Lately, I've been talking with multiple engineers about tech debt, every organization has its fair amount of tech debt they've accrued over the years.
During these conversations, one thing that came across was that some of the people wanted to remove code that they didn't understand, and this is the sort of thing that I wouldn't consider tech debt in some way. Sometimes the same engineer wrote the code they want to replace, other times there are newer ways to write it, or simply the team was re-org'ed(?) and there's no one left who understands what the code is doing.
I've also come across the other end of the conversation, where people automatically jump to write new services, or libraries to replace the old ones, without trying to dig deeper into the old code.
I've also talked with our Infra teams that provide core libraries so that the apps can run within our infrastructure, breaking changes because of product teams trying to unblock themselves to keep shipping. There's always this tension that the infra team needs to support a lot of old versions, and abandoned apps that might break if the wrong update is pushed to these libraries.
Am I So Out Of Touch?
Whenever I come across new codebases I need to research for either new features or places to improve for our new strategy going forward, I think about first if the code makes sense to me, sometimes it might not be "idiomatic" but it's getting the job done.

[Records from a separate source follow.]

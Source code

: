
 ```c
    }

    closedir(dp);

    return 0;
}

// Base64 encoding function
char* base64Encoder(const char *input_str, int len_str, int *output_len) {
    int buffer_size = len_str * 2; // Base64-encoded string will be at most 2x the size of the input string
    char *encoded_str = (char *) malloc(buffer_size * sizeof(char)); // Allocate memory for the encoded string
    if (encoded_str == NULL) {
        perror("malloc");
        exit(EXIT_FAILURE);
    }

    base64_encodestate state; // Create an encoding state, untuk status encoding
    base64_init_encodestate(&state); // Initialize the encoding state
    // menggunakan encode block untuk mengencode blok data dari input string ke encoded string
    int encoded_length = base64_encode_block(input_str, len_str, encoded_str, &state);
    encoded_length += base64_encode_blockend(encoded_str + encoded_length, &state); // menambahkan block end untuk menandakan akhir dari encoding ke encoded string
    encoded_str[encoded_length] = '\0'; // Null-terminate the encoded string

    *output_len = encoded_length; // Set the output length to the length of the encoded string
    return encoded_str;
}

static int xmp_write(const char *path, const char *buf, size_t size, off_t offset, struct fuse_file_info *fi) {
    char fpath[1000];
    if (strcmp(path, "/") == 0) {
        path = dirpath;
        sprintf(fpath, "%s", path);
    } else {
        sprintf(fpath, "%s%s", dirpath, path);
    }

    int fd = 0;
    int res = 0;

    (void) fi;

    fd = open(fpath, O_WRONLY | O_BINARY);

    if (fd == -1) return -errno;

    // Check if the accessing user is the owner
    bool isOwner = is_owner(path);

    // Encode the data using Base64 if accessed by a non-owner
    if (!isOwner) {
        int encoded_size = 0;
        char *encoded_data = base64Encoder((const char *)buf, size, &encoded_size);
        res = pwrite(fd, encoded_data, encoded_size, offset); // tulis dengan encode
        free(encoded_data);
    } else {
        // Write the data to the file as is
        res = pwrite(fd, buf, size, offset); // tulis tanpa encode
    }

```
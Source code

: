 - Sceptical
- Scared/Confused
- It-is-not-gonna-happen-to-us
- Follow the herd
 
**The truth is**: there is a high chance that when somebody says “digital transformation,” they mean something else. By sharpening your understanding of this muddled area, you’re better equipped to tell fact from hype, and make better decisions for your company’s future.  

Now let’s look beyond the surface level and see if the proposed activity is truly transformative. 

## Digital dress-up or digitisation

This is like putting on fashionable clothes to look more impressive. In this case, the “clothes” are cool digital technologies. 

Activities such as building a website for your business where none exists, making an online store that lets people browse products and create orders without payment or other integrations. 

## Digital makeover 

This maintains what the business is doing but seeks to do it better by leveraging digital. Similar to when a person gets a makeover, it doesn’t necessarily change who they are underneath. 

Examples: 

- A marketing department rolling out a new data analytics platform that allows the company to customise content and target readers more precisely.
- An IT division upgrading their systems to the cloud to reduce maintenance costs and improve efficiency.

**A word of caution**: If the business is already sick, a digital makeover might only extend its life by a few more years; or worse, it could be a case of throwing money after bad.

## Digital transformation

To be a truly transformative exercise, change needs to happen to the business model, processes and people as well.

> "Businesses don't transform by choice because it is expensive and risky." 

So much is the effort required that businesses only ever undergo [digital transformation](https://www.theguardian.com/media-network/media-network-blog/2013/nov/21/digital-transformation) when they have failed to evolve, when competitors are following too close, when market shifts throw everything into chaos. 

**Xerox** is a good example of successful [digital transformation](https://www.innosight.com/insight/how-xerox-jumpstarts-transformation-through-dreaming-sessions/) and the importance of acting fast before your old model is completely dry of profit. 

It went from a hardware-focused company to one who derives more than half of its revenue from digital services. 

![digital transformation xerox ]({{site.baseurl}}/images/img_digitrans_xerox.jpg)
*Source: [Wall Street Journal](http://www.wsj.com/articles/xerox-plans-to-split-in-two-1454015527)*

Other times, I might be "spelunking" the code base, because there's some tricky bug that needs to be fixed, in those cases, you already come with a preconceived idea that the code is "wrong". In practice, the debt comes from not updating the code to match current requirements.
Other times, we come across things like outdated runtimes (is your company still using Java8?), or libraries. In some cases, these are large efforts that take methodical steps to upgrade, like that random java8 service running in spring3 (which is the core of your business).
Remember that it's about perspective, the code might be good but needs to be updated to match current requirements, or the tooling landscape has changed, or simply the team has changed and doesn't consider these good enough under new standards. I recommend reading about the Mikado Method for refactoring.
Zero Debt is not possible
One thing I always keep in mind is that zero tech debt is impossible. Generally, I like the tech debt definition from apenwarr, and it's obligatory xkcd reference.
Tech debt, in its simplest form, is the time you didn't spend making tasks more efficient. --Tech debt metaphor maximalism (by apenwarr)
Under the idea that we don't spend all of our time just making things more efficient, we also invest our time shipping new features, library fixes, etc. We need to be more strategic about when and which debt we pay. The dimension we generally try to use is the risk, like how long before the end-of-life software we're using to deploy our software has a 0-day vulnerability and we need to remove it or upgrade to a newer version with so many breaking changes that we might as well remove it.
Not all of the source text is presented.